Top of Working data

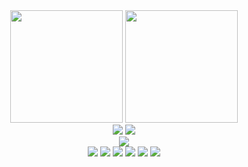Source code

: <!-- GitHub 统计信息 - 并排显示 -->
<div align="center">
  <img height="180em" src="https://github-readme-stats.vercel.app/api?username=906051999&show_icons=true&theme=swift"/>
  <img height="180em" src="https://github-readme-streak-stats.herokuapp.com/?user=906051999"/>
</div>

<!-- 访问计数器 -->
<div align="center">
  <img src="https://img.shields.io/badge/AIuser-12100E?style=for-the-badge&logo=robot&logoColor=white"/>
  <img src="https://komarev.com/ghpvc/?username=906051999&style=for-the-badge"/>
</div>

<!-- 打字效果 -->
<div align="center">
  <a href="https://git.io/typing-svg">
    <img src="https://readme-typing-svg.herokuapp.com?font=Fira+Code&pause=1000&width=435&lines=I'm+not+Developer%2C+I'm+AI+User&center=true"/>
  </a>
</div>

<!-- 个人标签 -->
<div align="center">
  <img src="https://img.shields.io/badge/身份-用AI的人-FF69B4?style=for-the-badge&logo=openai&logoColor=white"/>
  <img src="https://img.shields.io/badge/日常-整活儿-87CEEB?style=for-the-badge&logo=github&logoColor=white"/>
  <img src="https://img.shields.io/badge/编程语言-AI会写就行-success?style=for-the-badge"/>
  <img src="https://img.shields.io/badge/理念-白嫖使我快乐-brightgreen?style=for-the-badge"/>
  <img src="https://img.shields.io/badge/项目-今天又刚开了一个-blueviolet?style=for-the-badge&logo=github&logoColor=white"/>
  <img src="https://img.shields.io/badge/开源-反正也没人看-yellow?style=for-the-badge&logo=opensource&logoColor=white"/>
</div>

Bottom of Working data

● Goal of the exercise
Tally up the lines holding the word "shields" in the data above, and answer with that figure only.

● Response to this task
7